Together, these results corroborate previous findings using AML1-ETO transduced progenitors [8, 9] and suggest that AML1-ETO during iPSC differentiation targets specifically granulocytic development and alters this pathway most likely at a progenitor stage of this lineage.

Time-course RNA-seq analysis of AML1-ETO expressing iPSC differentiation

To analyze the effect of AML1-ETO on the different stages of hematopoietic differentiation, we harvested dox-treated and control cells at 8 stages (either adherent or suspension) of in vitro granulocyte differentiation (S3A Fig) and performed bulk RNA-seq for each time point. AML1-ETO was induced from the start of differentiation and its expression was maintained by continuous addition of dox and independent RNA-seq replicates of the dox induced samples showed good reproducibility (S3B Fig). Transcriptome analysis and Kmeans clustering of the RNA-seq profiles revealed two main clusters, one represented by RNA extracted from adherent cells and one by RNA from suspension cells (Fig 3A), while the expression of AML1-ETO did not significantly affect this clustering. In our time course experiment we detected low expression of RUNX1 at the early stages of adherent cell differentiation whereas increased levels were observed in the late adherent and suspension cells (S4A Fig), consistent with a role for RUNX1 in hematopoietic differentiation. The expression of RUNX1 from day 20 onwards suggests effects of AML1-ETO will be most prominent after day 20, i.e. after activation of the RUNX1 gene program.

thumbnail
Fig 3. RNA-seq analysis of AML1-ETO iPSCs during granulocyte differentiation.

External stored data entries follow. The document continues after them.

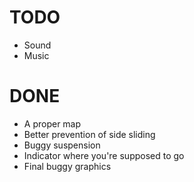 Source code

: # TODO
- Sound
- Music

# DONE
- A proper map
- Better prevention of side sliding
- Buggy suspension
- Indicator where you're supposed to go
- Final buggy graphics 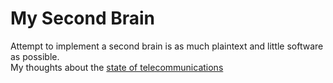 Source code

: # My Second Brain

Attempt to implement a second brain is as much plaintext and little software as possible.  
My thoughts about the [state of telecommunications](./second_brain/state_of_telecommunications.md)
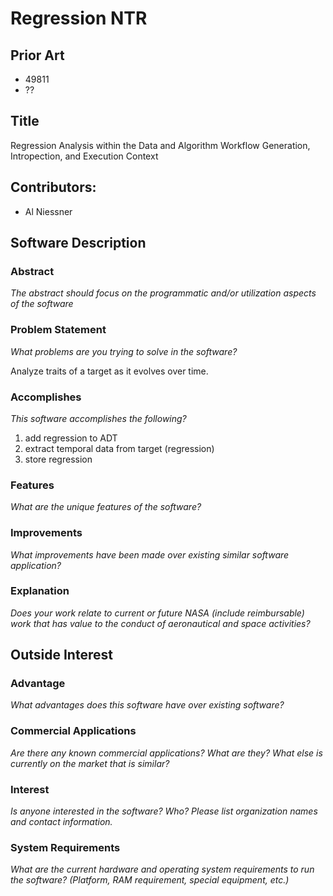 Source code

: # Regression NTR 
## Prior Art
- 49811
- ??

## Title
Regression Analysis within the Data and Algorithm Workflow Generation, Intropection, and Execution Context

## Contributors:
- Al Niessner

## Software Description
### Abstract
*The abstract should focus on the programmatic and/or utilization aspects of the software*

### Problem Statement
*What problems are you trying to solve in the software?*

Analyze traits of a target as it evolves over time.

### Accomplishes
*This software accomplishes the following?*

1. add regression to ADT
1. extract temporal data from target (regression)
1. store regression

### Features
*What are the unique features of the software?*

### Improvements
*What improvements have been made over existing similar software application?*

### Explanation
*Does your work relate to current or future NASA (include reimbursable) work that has value to the conduct of aeronautical and space activities?*

## Outside Interest
### Advantage
*What advantages does this software have over existing software?*

### Commercial Applications
*Are there any known commercial applications? What are they? What else is currently on the market that is similar?*

### Interest
*Is anyone interested in the software? Who? Please list organization names and contact information.*

### System Requirements
*What are the current hardware and operating system requirements to run the software? (Platform, RAM requirement, special equipment, etc.)*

(A) Heatmap of differential genes from control (-dox) and AML1-ETO (+dox) iPSCs differentiated towards the granulocytic pathway using K-means clustering. RNA samples were collected at different days during granulocyte differentiation. The adherent and suspension clusters were further identified by Gene ontology biological pathway analysis. (B) PCA plot of control (-dox) and AML1-ETO (+dox, induced) RNA-seq samples collected at various time points during granulocyte differentiation.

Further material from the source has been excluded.